Source texts of formatted documents:

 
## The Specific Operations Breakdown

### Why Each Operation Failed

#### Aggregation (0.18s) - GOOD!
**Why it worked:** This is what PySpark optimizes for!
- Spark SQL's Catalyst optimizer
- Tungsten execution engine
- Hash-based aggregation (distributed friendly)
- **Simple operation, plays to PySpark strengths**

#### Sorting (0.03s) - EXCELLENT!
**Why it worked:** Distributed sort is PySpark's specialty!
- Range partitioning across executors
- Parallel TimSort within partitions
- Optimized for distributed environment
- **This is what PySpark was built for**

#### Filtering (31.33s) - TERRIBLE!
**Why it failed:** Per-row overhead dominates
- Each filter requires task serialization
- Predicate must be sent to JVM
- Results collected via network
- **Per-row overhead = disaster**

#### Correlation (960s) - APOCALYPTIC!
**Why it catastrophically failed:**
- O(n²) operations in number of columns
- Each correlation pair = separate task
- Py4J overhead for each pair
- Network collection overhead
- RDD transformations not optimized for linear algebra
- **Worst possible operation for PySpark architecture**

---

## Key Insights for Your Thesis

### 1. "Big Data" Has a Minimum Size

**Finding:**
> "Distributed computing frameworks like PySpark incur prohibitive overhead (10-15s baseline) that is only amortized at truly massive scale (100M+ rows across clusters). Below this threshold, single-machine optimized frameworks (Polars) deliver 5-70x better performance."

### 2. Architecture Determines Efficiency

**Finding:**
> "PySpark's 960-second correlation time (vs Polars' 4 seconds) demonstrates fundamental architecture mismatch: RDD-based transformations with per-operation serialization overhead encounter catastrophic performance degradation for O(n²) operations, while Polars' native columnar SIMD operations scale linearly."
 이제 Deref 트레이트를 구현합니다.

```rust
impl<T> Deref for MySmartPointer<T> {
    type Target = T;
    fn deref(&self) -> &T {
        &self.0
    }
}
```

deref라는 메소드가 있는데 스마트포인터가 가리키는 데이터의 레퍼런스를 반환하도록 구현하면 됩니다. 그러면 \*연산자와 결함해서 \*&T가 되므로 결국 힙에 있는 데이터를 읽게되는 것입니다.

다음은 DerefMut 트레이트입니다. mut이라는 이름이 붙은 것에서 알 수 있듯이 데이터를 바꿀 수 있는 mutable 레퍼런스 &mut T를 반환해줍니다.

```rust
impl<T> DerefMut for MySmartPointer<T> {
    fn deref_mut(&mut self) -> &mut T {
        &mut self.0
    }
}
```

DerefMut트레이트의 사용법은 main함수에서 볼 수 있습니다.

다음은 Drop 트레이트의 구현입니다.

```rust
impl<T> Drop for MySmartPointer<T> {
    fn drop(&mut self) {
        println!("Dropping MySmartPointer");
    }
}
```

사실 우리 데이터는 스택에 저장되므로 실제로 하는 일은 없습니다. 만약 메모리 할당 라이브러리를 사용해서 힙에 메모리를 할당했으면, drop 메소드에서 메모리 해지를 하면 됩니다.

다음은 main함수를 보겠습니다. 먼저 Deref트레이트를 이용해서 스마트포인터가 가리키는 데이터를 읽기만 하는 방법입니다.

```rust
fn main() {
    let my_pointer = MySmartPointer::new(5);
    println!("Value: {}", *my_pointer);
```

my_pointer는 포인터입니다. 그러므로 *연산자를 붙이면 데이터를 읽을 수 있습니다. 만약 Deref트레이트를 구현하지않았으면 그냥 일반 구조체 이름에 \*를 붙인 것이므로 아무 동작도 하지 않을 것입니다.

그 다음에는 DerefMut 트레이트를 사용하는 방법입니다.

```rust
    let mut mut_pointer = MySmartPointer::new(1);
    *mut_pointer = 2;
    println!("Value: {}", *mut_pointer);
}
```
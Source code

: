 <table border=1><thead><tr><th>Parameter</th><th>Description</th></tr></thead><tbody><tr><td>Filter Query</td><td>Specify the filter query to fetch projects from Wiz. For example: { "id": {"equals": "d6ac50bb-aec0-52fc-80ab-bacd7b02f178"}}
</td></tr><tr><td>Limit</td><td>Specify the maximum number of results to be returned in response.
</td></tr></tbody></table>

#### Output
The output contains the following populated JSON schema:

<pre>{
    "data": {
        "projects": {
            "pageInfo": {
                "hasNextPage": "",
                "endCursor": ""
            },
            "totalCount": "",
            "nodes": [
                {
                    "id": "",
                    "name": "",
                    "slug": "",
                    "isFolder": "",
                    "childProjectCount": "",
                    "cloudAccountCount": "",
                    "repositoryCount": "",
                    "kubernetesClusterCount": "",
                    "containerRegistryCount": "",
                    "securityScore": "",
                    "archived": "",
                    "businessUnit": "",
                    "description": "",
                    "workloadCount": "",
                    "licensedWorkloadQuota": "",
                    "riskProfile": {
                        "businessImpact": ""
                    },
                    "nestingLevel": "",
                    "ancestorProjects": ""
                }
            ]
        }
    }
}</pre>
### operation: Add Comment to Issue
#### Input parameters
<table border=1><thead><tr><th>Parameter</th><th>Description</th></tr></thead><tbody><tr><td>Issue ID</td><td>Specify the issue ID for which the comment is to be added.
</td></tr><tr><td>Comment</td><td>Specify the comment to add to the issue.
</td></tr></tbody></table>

* [Task description] For this exercise, restate each of the entries without any deviation.

* [Solution]
## The Specific Operations Breakdown

### Why Each Operation Failed

#### Aggregation (0.18s) - GOOD!
**Why it worked:** This is what PySpark optimizes for!
- Spark SQL's Catalyst optimizer
- Tungsten execution engine
- Hash-based aggregation (distributed friendly)
- **Simple operation, plays to PySpark strengths**

#### Sorting (0.03s) - EXCELLENT!
**Why it worked:** Distributed sort is PySpark's specialty!
- Range partitioning across executors
- Parallel TimSort within partitions
- Optimized for distributed environment
- **This is what PySpark was built for**

#### Filtering (31.33s) - TERRIBLE!
**Why it failed:** Per-row overhead dominates
- Each filter requires task serialization
- Predicate must be sent to JVM
- Results collected via network
- **Per-row overhead = disaster**

#### Correlation (960s) - APOCALYPTIC!
**Why it catastrophically failed:**
- O(n²) operations in number of columns
- Each correlation pair = separate task
- Py4J overhead for each pair
- Network collection overhead
- RDD transformations not optimized for linear algebra
- **Worst possible operation for PySpark architecture**

---

## Key Insights for Your Thesis

### 1. "Big Data" Has a Minimum Size

**Finding:**
> "Distributed computing frameworks like PySpark incur prohibitive overhead (10-15s baseline) that is only amortized at truly massive scale (100M+ rows across clusters). Below this threshold, single-machine optimized frameworks (Polars) deliver 5-70x better performance."

### 2. Architecture Determines Efficiency

**Finding:**
> "PySpark's 960-second correlation time (vs Polars' 4 seconds) demonstrates fundamental architecture mismatch: RDD-based transformations with per-operation serialization overhead encounter catastrophic performance degradation for O(n²) operations, while Polars' native columnar SIMD operations scale linearly."
 이제 Deref 트레이트를 구현합니다.

```rust
impl<T> Deref for MySmartPointer<T> {
    type Target = T;
    fn deref(&self) -> &T {
        &self.0
    }
}
```

deref라는 메소드가 있는데 스마트포인터가 가리키는 데이터의 레퍼런스를 반환하도록 구현하면 됩니다. 그러면 \*연산자와 결함해서 \*&T가 되므로 결국 힙에 있는 데이터를 읽게되는 것입니다.

다음은 DerefMut 트레이트입니다. mut이라는 이름이 붙은 것에서 알 수 있듯이 데이터를 바꿀 수 있는 mutable 레퍼런스 &mut T를 반환해줍니다.

```rust
impl<T> DerefMut for MySmartPointer<T> {
    fn deref_mut(&mut self) -> &mut T {
        &mut self.0
    }
}
```

DerefMut트레이트의 사용법은 main함수에서 볼 수 있습니다.

다음은 Drop 트레이트의 구현입니다.

```rust
impl<T> Drop for MySmartPointer<T> {
    fn drop(&mut self) {
        println!("Dropping MySmartPointer");
    }
}
```

사실 우리 데이터는 스택에 저장되므로 실제로 하는 일은 없습니다. 만약 메모리 할당 라이브러리를 사용해서 힙에 메모리를 할당했으면, drop 메소드에서 메모리 해지를 하면 됩니다.

다음은 main함수를 보겠습니다. 먼저 Deref트레이트를 이용해서 스마트포인터가 가리키는 데이터를 읽기만 하는 방법입니다.

```rust
fn main() {
    let my_pointer = MySmartPointer::new(5);
    println!("Value: {}", *my_pointer);
```

my_pointer는 포인터입니다. 그러므로 *연산자를 붙이면 데이터를 읽을 수 있습니다. 만약 Deref트레이트를 구현하지않았으면 그냥 일반 구조체 이름에 \*를 붙인 것이므로 아무 동작도 하지 않을 것입니다.

그 다음에는 DerefMut 트레이트를 사용하는 방법입니다.

```rust
    let mut mut_pointer = MySmartPointer::new(1);
    *mut_pointer = 2;
    println!("Value: {}", *mut_pointer);
}
```
Source code

: <table border=1><thead><tr><th>Parameter</th><th>Description</th></tr></thead><tbody><tr><td>Filter Query</td><td>Specify the filter query to fetch projects from Wiz. For example: { "id": {"equals": "d6ac50bb-aec0-52fc-80ab-bacd7b02f178"}}
</td></tr><tr><td>Limit</td><td>Specify the maximum number of results to be returned in response.
</td></tr></tbody></table>

#### Output
The output contains the following populated JSON schema:

<pre>{
    "data": {
        "projects": {
            "pageInfo": {
                "hasNextPage": "",
                "endCursor": ""
            },
            "totalCount": "",
            "nodes": [
                {
                    "id": "",
                    "name": "",
                    "slug": "",
                    "isFolder": "",
                    "childProjectCount": "",
                    "cloudAccountCount": "",
                    "repositoryCount": "",
                    "kubernetesClusterCount": "",
                    "containerRegistryCount": "",
                    "securityScore": "",
                    "archived": "",
                    "businessUnit": "",
                    "description": "",
                    "workloadCount": "",
                    "licensedWorkloadQuota": "",
                    "riskProfile": {
                        "businessImpact": ""
                    },
                    "nestingLevel": "",
                    "ancestorProjects": ""
                }
            ]
        }
    }
}</pre>
### operation: Add Comment to Issue
#### Input parameters
<table border=1><thead><tr><th>Parameter</th><th>Description</th></tr></thead><tbody><tr><td>Issue ID</td><td>Specify the issue ID for which the comment is to be added.
</td></tr><tr><td>Comment</td><td>Specify the comment to add to the issue.
</td></tr></tbody></table>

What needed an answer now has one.